INTRODUCTION/MOTIVATION (15 minutes):

The lesson starts with a reference to the previous learning unit where pupils researched the crises (if applicable). The teacher connects the major crises to the fact that we are experiencing difficult situations on a daily basis, some more severe than others. The teacher explains that we generally describe these situations with different words and asks pupils for their suggestions… (aim to get to the concepts/words CHALLENGE, ISSUE, PROBLEM, CRISIS).

If the pupils can’t come up with all the concepts, the teacher mentions the missing ones. Explains that we are often using them as synonyms but actually, each of them has its own characteristics and definitions and we can scale them from the least to the most severe.

The teacher shows the animated ppt* and asks students with each step, which word they would use – to put them in order from least to most severe situation. (If there are no technological resources available, the teacher can simply draw a diagram on a whiteboard).

The teacher, with the help of ppt*, explains to pupils what each situation means and gives some examples.

He/she also explains how the situations can progress from one stage to another if not handled properly and at the same time, it can also go the other way – becomes less severe and digress, if we know how to deal with it.

*the ppt ‘Situation scale and definitions’ is an appendix to this lesson

 

MAIN PART 1 (15 minutes):

Teacher then asks students to write down their own examples of (5 minutes):

   challenges

   issues

   problems

   crises

The examples can be from their personal life (if they wish but not mandatory) or something they know/they have heard about.

The teacher asks random pupils to share their examples and guides the debate. (If the group is small and there is enough time, each pupil should participate.)

 

MAIN PART 2 (10 minutes):

Ask the students to think about and write down the possible solutions to the situations they put on paper. Again ask a few random pupils to share their solutions and before they leave class, encourage pupils to think more about the topic and how to deal with their challenges, issues, problems and/or crises even after class / at home.

 

As an aid to the teacher, there are a few examples with possible solutions to different types of situations listed below. Please note that these are merely suggestions for in-class discussion and not comprehensive solutions.

 

CHALLENGE:

Running a marathon

POSSIBLE SOLUTION:

   Decide when you want to do it (leave reasonable time for training).

   Make a training plan.

   Eat healthy food and give your body all the nutrients it needs.

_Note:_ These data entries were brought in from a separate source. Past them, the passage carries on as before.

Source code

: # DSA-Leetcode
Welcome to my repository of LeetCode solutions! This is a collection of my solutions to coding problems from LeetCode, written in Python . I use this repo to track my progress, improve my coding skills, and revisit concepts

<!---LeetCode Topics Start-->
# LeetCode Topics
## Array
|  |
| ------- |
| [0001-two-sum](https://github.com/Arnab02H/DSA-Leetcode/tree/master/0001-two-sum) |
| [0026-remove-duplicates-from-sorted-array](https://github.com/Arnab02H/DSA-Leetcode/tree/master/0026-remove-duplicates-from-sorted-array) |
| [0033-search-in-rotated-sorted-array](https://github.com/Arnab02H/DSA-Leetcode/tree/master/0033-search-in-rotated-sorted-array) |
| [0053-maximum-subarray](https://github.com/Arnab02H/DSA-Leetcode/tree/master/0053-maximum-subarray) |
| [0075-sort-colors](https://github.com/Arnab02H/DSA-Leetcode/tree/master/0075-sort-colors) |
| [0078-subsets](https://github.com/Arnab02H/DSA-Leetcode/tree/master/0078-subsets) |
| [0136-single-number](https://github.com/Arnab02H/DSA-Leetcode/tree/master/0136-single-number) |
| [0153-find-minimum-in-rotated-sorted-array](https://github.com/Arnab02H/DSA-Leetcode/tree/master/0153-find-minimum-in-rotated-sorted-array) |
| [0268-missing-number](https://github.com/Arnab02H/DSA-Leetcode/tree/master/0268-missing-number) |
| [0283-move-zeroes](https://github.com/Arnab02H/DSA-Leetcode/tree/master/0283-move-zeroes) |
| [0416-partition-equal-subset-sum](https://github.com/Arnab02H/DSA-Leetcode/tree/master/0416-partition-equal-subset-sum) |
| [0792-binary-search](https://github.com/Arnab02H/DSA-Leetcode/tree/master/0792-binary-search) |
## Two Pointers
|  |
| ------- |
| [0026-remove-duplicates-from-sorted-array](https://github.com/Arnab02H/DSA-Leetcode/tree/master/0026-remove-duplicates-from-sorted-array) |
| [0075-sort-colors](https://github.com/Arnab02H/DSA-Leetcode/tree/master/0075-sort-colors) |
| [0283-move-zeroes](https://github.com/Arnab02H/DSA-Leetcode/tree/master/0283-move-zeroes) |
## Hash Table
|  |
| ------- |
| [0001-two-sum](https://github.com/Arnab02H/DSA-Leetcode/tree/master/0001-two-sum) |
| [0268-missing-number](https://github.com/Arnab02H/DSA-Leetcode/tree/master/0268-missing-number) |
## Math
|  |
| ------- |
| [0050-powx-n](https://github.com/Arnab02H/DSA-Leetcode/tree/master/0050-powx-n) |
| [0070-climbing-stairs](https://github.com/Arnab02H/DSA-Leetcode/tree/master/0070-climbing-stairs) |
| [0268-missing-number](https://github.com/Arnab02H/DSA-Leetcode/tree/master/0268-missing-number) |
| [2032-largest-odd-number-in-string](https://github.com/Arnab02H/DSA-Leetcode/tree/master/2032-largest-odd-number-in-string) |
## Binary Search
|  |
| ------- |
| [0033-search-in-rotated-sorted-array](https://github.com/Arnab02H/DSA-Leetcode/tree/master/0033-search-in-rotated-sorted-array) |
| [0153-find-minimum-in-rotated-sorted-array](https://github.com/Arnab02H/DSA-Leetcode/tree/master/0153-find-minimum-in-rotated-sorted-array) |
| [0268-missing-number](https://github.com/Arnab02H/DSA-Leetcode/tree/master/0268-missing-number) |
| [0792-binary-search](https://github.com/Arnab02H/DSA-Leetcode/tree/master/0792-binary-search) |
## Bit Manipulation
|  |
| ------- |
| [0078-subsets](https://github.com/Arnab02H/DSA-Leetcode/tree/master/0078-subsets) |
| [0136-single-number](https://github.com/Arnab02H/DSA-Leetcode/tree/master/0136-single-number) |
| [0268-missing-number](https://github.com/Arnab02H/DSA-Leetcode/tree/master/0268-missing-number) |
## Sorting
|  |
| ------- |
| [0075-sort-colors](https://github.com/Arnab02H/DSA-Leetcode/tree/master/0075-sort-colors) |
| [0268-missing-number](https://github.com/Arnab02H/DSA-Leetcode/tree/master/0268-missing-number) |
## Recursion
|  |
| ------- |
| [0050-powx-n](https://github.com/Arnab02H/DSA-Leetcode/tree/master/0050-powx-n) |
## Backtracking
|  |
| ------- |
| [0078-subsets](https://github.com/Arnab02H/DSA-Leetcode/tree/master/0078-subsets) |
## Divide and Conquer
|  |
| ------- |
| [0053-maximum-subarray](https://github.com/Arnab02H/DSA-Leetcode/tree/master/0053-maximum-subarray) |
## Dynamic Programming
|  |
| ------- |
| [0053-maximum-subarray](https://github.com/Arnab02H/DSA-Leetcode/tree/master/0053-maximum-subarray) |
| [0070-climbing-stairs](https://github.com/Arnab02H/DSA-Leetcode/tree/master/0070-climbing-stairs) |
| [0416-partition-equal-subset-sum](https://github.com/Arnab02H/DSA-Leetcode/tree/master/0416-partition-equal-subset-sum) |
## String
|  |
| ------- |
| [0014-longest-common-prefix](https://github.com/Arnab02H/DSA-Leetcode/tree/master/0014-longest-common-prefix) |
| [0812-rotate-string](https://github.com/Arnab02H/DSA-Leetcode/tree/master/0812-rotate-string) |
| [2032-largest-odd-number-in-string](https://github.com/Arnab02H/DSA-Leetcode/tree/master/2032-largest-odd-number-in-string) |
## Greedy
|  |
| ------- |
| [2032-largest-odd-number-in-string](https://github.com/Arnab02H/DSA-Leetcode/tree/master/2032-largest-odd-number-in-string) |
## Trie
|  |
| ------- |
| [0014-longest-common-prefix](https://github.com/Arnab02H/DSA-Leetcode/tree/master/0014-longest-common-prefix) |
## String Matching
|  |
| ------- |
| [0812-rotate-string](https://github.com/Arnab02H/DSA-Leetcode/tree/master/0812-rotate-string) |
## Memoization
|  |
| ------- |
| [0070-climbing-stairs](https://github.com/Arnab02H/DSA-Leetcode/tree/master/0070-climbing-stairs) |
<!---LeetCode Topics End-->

   Ask others that have already done a marathon for some tips.

ISSUE:

Bad grade that you need to improve

POSSIBLE SOLUTION:

   Adopt a positive mental attitude

   Work out where you’re falling short

   Talk to your teachers and set up a (realistic) date for when you will improve your grade

   Organize your learning schedule accordingly

   Stop procrastinating

PROBLEM:

Losing a job

POSSIBLE SOLUTION:

   Tell people

   Make a budget adjusted to the change in your income

   Learn a new skill

   Give your resume a makeover

   Re-evaluate your career goals

   Search for available jobs

CRISIS:

Natural disaster

POSSIBLE SOLUTION:

   Identify emergency exits in your home and evacuation routes in your neighbourhood

   Establish a meeting place

   Plan for specific risks (which natural disaster is most likely to happen in your area? Plan accordingly).

   Prepare an emergency bag.

 

 

ASSESSMENT (5 minutes):

The teacher comments on pupils’ work and asks if after this lesson, they feel like they understand more about different situations and if the solutions they discussed can be useful to them.

 

OPTIONAL UPGRADE

The lesson plans can be upgraded with the use of modern technology.

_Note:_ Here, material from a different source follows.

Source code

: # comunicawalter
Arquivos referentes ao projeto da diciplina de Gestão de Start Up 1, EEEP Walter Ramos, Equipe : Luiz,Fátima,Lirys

Materials needed: phones / tablets / computers

In the MAIN PART 1, the teacher can use Mentimeter to make this part of the lesson more interactive and appealing to kids. Generally, it is simple enough to use, however, if the teacher is unfamiliar with this tool, he/she should take enough preparation time to learn how to use it.

Mentimeter is an online tool, free for basic use. It is available at: www.mentimeter.com

The teacher creates 4 presentation boards with titles:

1.     Examples of CHALLENGES

2.     Examples of ISSUES

3.     Examples of PROBLEMS

4.     Examples of CRISES

Each board has a code at the top, pupils simply need to go to www.menti.com, insert the code and they can participate without log-in. The teacher gives 1 minute for each of the 4 boards. The words/sentences pupils write instantly show on the board.

Adapt the other content of the learning unit and time accordingly.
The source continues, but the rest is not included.